(What you should do)
Please copy out every line in the records below that includes the word "lxor".

(The input begins)

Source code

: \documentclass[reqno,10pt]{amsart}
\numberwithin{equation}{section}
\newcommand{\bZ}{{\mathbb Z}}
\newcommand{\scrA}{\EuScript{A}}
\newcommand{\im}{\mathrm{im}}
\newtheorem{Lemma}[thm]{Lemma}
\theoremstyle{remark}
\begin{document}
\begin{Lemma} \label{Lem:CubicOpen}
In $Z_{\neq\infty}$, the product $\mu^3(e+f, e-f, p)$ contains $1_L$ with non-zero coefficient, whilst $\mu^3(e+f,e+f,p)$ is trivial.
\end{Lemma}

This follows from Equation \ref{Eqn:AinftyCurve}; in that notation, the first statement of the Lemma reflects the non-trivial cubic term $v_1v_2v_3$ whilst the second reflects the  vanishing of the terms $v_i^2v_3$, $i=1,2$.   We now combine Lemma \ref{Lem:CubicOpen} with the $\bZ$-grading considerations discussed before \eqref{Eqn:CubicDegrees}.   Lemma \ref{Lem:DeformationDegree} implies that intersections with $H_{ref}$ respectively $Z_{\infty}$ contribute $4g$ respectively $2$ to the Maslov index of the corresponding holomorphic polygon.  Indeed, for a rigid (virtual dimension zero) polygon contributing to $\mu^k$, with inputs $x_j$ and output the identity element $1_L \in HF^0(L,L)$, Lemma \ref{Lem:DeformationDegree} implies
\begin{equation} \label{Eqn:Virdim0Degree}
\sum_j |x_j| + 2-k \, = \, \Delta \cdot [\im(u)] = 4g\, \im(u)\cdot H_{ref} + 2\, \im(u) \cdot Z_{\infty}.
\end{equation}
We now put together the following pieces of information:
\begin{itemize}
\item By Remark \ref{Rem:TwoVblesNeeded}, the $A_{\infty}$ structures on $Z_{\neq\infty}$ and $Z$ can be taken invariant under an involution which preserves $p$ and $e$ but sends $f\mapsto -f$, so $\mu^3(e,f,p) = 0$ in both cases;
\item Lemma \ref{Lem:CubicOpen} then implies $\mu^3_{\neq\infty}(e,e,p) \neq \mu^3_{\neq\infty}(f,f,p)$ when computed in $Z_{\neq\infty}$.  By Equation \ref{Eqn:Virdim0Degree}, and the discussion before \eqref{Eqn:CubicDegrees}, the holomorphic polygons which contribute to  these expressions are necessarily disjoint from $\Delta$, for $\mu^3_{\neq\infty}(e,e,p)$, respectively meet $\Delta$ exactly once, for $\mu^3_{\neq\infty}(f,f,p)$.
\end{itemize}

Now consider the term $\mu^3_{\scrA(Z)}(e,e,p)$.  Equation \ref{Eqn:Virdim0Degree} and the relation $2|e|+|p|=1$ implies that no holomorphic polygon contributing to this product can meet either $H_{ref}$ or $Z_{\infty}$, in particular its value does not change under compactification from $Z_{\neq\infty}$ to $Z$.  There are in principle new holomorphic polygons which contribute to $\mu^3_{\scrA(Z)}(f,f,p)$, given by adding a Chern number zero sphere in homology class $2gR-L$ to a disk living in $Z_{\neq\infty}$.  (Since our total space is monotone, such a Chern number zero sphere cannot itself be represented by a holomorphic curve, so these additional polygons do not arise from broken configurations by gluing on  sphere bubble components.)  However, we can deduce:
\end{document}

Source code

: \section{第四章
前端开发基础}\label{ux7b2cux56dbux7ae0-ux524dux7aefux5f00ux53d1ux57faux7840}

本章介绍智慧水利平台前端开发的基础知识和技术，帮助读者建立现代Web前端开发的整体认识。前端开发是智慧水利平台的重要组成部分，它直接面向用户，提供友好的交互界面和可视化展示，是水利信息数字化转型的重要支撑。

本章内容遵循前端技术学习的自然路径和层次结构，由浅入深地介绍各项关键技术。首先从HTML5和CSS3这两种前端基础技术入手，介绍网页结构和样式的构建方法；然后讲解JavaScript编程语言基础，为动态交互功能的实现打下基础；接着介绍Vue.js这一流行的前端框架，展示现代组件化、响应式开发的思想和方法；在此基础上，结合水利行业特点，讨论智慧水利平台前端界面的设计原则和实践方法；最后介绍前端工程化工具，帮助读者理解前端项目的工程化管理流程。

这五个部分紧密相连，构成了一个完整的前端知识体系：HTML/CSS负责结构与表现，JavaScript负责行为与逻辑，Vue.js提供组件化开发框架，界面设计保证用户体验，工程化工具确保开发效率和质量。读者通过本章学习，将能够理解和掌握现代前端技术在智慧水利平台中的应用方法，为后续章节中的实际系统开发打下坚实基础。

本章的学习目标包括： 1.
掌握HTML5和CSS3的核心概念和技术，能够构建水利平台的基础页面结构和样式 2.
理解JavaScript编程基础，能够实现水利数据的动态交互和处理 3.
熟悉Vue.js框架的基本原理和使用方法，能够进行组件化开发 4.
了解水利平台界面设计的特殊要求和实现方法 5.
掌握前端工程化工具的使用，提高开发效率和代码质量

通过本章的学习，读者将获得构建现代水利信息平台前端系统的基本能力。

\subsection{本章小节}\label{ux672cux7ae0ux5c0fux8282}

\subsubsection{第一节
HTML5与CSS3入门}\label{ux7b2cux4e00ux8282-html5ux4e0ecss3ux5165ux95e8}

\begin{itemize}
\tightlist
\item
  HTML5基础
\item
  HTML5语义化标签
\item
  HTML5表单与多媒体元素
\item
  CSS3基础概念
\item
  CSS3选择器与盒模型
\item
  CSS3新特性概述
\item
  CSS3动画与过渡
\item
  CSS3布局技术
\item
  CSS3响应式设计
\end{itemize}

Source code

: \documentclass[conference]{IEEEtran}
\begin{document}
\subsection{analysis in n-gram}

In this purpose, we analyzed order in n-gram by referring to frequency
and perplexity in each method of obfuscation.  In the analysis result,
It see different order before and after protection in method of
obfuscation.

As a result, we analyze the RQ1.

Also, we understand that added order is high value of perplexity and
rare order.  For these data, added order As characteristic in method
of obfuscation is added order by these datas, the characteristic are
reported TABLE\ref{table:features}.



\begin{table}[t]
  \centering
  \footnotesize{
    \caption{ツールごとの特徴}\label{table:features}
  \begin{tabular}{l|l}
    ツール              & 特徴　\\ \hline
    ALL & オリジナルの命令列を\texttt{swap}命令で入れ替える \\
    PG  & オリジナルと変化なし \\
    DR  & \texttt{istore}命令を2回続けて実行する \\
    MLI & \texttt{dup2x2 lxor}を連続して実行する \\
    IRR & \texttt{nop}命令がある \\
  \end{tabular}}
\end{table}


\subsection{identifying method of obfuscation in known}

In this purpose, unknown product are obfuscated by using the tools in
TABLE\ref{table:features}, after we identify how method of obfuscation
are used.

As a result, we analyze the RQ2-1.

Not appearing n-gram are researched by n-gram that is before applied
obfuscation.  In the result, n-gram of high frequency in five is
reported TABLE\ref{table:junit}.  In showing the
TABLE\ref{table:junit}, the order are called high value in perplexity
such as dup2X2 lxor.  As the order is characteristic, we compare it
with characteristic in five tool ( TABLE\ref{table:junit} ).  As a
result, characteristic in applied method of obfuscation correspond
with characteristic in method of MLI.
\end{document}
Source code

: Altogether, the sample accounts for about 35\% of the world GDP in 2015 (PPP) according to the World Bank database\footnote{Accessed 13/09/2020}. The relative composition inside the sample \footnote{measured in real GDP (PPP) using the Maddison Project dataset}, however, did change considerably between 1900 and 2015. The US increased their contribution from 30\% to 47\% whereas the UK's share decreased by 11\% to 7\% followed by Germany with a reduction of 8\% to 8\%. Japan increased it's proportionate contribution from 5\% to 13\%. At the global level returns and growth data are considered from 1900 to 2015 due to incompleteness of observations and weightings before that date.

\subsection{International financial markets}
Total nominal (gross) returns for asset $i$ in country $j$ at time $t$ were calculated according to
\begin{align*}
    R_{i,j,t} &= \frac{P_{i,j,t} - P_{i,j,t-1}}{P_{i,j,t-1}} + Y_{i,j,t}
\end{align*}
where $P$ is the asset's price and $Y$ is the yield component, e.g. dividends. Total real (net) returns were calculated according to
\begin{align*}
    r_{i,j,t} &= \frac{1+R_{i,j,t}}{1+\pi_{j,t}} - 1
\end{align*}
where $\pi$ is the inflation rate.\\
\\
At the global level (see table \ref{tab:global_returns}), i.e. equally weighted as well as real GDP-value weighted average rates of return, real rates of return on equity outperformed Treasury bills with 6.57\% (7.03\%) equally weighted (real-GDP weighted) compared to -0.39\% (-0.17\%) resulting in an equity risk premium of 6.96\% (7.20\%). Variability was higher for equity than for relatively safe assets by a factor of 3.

(The input ends)

(Exercise solution)
    MLI & \texttt{dup2x2 lxor}を連続して実行する \\
such as dup2X2 lxor.  As the order is characteristic, we compare it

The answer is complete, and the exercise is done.